Credo che lo spirito corretto nel lavoro del cinema sia quello dell’artigiano che cerca sempre, nella pratica, di migliorare il proprio mestiere. Ed il cinema italiano nel suo aspetto migliore è una grande bottega artigiana, così come, quando si esprime al peggio, vorrebbe essere un’industria, ma non lo è.
A proposito della Roma che fa o meno cultura, penso che la città non sia collegata ai circuiti internazionali, come una capitale meriterebbe di essere. Il nutrimento culturale della gente è stato trascurato da chi se ne sarebbe dovuto interessare.
Roma è lontana ed isolata rispetto ad altre capitali europee. Qui le persone che si occupano di cultura, si incontrano solo per caso, mi sembra che la tendenza sia all’isolamento. La chiusura tra i vari mondi è un brutto sintomo; proprio di questi anni, e di conseguenza anche chi dovrebbe “fare cultura” è a suo modo isolato. Sarebbe importante invece che ci fossero circolazioni di energia, di idee. Non esistono luoghi d’incontro, io ne sento la mancanza.
Fino a poco tempo fa, per quello che ne so, c’erano luoghi più di moda che di circolazione di idee, per cui un po’ tutti spaventati da questo hanno teso ad evitare di frequentarli. Leggevo qualche giorno fa che in Germania alcuni scrittori, in questi giorni di ricorrenza delle tremende faccende che hanno segnato l’inizio del nazismo, sono andati nei luoghi dove vivono gli emarginati, e hanno letto pubblicamente le loro opere con l’intento di dimostrare, in qualche modo, un’adesione, una partecipazione.
Quest’atto esprime quanto meno il bisogno disperato di entrale in relazione con la realtà che li circonda, con le cose che succedono.

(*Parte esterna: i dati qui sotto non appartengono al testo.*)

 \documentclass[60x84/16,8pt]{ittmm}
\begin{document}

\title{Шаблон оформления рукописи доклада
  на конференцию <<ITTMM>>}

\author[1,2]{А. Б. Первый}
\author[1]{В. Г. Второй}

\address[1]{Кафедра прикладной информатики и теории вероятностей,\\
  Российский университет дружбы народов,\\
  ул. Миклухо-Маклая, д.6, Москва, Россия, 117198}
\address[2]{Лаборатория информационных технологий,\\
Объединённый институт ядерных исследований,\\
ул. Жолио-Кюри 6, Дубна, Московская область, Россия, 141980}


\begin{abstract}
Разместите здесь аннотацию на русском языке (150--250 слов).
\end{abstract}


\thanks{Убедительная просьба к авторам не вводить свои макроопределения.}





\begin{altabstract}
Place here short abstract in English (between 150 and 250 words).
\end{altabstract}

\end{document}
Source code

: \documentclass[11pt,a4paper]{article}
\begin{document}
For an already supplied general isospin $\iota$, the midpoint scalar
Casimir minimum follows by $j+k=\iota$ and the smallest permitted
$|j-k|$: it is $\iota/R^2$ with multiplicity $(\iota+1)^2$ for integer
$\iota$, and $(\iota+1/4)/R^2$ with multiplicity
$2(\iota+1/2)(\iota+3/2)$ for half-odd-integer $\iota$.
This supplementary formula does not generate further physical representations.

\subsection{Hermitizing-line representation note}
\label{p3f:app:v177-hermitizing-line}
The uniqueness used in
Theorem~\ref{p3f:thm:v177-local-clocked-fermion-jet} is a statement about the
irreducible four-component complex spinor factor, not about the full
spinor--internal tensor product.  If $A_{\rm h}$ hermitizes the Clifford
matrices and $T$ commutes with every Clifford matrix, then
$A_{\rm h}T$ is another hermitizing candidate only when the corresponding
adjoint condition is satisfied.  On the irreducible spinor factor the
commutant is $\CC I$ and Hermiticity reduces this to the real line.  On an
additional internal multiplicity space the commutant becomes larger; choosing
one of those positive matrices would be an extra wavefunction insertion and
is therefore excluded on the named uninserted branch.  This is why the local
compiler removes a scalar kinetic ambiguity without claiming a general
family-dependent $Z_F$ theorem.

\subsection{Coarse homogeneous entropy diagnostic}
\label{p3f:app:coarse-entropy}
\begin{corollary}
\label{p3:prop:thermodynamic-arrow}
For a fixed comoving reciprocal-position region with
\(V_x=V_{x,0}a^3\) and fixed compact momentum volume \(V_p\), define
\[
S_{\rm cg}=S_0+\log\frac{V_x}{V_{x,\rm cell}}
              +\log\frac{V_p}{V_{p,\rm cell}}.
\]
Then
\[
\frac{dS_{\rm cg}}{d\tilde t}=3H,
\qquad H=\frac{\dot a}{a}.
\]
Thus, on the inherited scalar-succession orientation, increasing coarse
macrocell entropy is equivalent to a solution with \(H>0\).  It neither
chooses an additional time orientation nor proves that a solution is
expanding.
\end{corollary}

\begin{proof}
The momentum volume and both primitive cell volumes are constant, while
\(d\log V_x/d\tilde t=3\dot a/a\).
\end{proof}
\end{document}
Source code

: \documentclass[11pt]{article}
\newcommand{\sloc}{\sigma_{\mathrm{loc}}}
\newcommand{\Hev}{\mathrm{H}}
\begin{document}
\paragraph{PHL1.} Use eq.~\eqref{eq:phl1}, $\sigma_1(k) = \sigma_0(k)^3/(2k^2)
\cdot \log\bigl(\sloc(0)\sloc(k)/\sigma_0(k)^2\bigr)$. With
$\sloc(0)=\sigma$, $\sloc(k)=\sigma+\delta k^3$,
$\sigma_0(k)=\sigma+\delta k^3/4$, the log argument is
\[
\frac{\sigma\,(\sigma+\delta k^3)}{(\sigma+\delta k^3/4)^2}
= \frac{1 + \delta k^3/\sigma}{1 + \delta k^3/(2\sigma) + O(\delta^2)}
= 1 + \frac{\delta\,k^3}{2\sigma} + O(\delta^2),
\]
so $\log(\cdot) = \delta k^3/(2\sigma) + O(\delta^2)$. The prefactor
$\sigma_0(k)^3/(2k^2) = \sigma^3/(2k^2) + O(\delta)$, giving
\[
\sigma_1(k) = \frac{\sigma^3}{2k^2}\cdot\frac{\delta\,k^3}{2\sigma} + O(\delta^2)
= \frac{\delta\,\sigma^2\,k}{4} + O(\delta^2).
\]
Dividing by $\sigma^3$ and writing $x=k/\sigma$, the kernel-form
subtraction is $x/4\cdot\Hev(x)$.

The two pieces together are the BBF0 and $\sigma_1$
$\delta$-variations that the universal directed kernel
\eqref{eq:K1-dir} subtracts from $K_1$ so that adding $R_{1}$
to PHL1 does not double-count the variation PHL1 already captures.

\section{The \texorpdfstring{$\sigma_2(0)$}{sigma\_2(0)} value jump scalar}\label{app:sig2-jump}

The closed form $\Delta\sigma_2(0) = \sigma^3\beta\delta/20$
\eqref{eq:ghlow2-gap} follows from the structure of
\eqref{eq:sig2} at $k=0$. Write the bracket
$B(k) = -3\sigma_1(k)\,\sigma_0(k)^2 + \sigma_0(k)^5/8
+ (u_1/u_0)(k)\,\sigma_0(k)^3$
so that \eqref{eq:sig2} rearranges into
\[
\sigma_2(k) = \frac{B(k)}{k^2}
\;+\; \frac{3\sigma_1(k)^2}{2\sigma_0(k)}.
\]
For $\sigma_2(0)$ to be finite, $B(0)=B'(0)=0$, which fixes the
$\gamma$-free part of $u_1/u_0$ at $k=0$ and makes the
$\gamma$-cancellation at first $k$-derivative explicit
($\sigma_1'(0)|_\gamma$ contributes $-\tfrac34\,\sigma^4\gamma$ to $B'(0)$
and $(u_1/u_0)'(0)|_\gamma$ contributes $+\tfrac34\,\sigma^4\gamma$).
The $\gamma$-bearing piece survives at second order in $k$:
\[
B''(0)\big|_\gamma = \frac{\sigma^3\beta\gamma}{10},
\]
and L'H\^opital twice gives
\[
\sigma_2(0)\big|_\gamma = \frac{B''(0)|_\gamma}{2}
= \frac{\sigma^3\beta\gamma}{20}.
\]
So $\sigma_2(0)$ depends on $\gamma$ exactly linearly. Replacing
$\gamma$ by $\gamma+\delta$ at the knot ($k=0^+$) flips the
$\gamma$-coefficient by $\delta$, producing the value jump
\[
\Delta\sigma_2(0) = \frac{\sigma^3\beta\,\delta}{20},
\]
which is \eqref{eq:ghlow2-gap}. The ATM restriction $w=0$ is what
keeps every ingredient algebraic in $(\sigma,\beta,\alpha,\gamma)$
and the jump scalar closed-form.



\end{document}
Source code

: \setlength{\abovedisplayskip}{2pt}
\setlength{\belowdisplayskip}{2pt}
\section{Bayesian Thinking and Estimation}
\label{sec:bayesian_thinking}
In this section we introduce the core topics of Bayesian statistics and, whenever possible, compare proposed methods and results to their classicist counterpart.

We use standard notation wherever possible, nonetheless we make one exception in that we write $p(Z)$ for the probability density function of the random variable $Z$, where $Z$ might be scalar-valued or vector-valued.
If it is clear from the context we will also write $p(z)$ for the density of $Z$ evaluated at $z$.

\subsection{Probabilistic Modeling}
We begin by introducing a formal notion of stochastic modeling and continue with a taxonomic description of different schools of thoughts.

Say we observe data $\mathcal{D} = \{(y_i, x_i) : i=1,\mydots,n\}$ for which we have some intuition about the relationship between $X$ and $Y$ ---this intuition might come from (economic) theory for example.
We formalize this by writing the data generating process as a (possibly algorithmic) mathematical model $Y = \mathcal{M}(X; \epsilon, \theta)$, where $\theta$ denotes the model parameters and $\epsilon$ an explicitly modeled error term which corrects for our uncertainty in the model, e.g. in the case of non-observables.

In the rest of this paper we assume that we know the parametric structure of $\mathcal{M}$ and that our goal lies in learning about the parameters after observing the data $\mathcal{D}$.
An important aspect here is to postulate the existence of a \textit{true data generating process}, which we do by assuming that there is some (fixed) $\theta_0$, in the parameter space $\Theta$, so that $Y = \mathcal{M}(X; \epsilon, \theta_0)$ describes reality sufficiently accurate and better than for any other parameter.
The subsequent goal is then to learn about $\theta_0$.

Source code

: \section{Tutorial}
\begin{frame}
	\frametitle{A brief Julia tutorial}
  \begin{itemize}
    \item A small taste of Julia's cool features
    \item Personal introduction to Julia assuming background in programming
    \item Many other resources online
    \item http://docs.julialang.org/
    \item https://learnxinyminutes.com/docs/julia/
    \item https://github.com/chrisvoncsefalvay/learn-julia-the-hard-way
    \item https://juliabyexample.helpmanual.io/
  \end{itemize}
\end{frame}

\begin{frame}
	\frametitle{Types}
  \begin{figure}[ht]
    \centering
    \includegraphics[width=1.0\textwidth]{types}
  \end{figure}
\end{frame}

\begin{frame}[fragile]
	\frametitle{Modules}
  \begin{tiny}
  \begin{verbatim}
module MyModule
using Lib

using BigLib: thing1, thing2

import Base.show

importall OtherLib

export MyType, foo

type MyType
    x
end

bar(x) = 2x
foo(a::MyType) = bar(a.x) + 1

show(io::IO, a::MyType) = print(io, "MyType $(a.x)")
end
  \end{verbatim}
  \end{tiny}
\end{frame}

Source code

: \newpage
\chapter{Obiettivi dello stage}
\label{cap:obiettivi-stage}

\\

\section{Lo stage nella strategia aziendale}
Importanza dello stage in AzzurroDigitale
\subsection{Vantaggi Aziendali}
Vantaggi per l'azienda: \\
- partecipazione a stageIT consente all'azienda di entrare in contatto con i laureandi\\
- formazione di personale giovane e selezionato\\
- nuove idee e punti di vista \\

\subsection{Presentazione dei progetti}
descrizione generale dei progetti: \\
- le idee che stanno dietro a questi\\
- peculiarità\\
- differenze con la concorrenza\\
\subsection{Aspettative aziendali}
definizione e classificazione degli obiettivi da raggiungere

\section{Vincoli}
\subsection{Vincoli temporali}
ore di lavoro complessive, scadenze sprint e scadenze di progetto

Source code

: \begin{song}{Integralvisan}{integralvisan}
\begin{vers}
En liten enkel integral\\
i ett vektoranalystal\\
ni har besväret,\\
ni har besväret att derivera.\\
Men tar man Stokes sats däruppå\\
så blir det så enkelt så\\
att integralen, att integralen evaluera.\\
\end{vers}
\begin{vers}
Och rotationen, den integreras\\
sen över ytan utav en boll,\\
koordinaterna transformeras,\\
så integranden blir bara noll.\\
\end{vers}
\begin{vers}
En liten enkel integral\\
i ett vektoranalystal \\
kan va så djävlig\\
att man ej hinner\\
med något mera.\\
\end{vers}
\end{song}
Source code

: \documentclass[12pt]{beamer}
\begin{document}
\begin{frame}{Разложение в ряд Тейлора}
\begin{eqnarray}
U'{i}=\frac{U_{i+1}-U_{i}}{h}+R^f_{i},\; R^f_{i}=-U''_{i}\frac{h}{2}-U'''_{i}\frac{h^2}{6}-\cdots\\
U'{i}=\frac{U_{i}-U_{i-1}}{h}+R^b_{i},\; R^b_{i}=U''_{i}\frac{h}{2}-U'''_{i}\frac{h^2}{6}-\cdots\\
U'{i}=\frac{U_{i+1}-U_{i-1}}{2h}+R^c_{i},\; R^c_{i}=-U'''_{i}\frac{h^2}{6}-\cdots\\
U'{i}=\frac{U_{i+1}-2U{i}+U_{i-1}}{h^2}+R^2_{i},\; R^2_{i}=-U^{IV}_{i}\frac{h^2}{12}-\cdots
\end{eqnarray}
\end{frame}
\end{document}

In Italia non accade facilmente che degli artisti prendano iniziative simili e se accade non avviene mai in modo spontaneo, forse perché altrove si vivono mutazioni epocali che noi non vediamo concretamente. Qui l’unico luogo di socialità e di scambio di idee sono i giornali e la televisione, il che mi sembra davvero troppo poco.